Your assignment:
Search the material for the string "digest", then show every line where it turns up.

* * * *

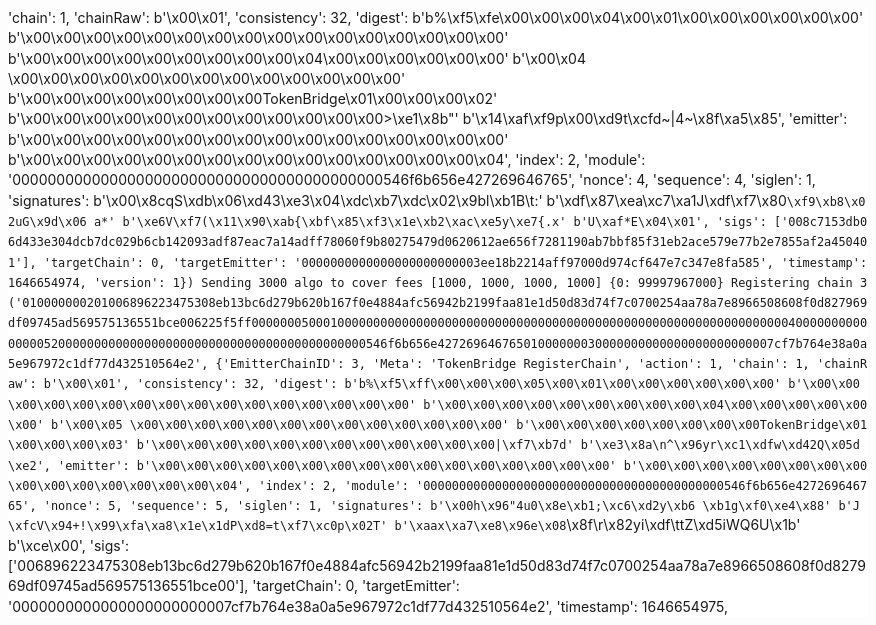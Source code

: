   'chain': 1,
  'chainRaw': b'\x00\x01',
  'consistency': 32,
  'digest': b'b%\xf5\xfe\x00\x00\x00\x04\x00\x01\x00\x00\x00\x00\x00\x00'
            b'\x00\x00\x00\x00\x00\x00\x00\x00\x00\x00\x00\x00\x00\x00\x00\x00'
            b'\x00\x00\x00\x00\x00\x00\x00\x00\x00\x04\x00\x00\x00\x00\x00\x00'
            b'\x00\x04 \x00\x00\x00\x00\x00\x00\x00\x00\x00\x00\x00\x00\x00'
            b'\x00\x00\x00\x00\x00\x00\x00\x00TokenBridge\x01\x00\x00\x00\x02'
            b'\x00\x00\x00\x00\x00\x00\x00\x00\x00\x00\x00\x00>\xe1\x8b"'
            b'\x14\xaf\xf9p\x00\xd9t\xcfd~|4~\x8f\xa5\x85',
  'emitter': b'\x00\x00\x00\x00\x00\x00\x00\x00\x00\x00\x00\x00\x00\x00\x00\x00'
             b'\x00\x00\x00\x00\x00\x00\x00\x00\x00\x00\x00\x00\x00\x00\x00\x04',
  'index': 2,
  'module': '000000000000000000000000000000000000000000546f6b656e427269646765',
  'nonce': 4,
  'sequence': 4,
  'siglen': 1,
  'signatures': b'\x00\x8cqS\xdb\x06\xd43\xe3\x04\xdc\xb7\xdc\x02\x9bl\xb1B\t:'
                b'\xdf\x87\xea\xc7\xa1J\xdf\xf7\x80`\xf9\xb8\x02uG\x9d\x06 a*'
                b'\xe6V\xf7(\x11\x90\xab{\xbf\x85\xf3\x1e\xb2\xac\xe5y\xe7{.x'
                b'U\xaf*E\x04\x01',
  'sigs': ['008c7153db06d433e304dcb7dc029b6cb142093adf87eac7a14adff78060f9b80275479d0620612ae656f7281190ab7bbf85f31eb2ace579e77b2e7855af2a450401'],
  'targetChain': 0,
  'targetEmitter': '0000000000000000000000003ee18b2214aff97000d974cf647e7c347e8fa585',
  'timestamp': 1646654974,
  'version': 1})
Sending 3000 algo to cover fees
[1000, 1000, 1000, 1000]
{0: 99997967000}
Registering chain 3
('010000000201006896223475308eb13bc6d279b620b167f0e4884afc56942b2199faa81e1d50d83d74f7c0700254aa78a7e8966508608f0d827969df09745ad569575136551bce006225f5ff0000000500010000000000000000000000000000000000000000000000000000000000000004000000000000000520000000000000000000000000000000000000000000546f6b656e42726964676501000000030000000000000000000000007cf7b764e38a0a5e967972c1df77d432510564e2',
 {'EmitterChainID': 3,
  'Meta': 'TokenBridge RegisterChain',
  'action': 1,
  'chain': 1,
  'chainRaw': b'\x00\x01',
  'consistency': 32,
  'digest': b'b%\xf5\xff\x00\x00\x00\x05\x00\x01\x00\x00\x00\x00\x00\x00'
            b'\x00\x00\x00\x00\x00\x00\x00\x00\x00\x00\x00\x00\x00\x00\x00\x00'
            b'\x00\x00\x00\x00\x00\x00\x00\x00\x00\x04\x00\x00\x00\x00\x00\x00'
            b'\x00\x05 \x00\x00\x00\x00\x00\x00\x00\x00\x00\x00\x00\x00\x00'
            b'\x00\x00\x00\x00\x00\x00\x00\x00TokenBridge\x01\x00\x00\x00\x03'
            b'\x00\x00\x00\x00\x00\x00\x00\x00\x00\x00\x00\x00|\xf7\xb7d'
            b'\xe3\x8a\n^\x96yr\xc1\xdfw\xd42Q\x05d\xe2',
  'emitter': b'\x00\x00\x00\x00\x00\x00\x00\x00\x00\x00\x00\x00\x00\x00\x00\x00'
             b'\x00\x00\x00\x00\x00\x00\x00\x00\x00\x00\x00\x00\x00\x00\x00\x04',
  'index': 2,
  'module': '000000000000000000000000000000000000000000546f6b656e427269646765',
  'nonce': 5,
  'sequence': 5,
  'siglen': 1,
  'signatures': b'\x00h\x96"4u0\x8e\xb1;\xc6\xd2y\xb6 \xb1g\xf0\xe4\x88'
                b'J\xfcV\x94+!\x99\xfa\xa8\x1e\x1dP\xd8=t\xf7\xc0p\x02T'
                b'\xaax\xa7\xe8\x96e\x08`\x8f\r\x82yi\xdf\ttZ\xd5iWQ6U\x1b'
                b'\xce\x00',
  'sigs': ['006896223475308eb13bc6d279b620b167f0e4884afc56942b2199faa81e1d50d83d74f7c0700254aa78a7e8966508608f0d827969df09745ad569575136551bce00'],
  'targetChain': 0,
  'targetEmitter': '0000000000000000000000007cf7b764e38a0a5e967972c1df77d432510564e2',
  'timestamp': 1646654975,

* * * *

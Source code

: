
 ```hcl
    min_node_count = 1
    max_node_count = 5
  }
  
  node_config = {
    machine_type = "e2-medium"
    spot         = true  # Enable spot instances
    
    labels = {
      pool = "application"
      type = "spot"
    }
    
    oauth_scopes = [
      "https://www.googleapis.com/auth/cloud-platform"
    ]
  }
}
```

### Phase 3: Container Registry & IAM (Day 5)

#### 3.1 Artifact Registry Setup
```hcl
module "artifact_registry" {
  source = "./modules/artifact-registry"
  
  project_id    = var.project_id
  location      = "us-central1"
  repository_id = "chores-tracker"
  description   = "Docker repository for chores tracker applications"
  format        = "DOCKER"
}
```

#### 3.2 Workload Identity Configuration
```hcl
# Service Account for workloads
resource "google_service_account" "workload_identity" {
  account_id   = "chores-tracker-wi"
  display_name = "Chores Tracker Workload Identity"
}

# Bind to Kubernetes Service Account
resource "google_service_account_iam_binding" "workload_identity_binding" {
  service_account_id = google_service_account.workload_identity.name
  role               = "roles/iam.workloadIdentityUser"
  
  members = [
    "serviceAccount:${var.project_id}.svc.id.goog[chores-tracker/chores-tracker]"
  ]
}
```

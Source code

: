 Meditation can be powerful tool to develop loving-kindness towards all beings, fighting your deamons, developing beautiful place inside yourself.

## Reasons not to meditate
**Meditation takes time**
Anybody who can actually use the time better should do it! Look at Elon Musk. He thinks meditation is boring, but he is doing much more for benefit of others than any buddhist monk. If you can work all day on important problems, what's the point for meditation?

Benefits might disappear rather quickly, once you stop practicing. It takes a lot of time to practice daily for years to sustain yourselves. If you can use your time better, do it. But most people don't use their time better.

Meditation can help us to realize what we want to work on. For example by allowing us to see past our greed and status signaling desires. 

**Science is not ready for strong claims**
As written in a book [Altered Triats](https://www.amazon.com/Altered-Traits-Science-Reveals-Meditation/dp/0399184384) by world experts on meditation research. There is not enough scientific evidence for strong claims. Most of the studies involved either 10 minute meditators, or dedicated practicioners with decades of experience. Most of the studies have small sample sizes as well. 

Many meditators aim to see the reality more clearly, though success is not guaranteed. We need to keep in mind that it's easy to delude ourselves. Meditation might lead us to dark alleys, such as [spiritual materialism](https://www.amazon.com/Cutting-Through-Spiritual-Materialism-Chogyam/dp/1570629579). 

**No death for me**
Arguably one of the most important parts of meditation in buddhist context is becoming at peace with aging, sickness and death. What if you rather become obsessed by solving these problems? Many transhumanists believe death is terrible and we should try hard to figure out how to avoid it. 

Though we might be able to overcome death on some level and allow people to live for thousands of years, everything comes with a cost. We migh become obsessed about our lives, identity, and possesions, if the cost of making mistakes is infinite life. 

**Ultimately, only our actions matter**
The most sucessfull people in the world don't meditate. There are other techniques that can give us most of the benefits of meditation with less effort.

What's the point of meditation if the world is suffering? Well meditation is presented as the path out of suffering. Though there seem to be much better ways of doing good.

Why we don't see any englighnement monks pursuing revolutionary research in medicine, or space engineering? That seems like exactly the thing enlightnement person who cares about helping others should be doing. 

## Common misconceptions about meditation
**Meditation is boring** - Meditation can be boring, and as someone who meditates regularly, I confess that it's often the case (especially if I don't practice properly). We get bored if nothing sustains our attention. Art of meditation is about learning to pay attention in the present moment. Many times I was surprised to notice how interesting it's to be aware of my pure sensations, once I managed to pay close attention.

* * * *

Solution to this problem:
  'digest': b'b%\xf5\xfe\x00\x00\x00\x04\x00\x01\x00\x00\x00\x00\x00\x00'
  'digest': b'b%\xf5\xff\x00\x00\x00\x05\x00\x01\x00\x00\x00\x00\x00\x00'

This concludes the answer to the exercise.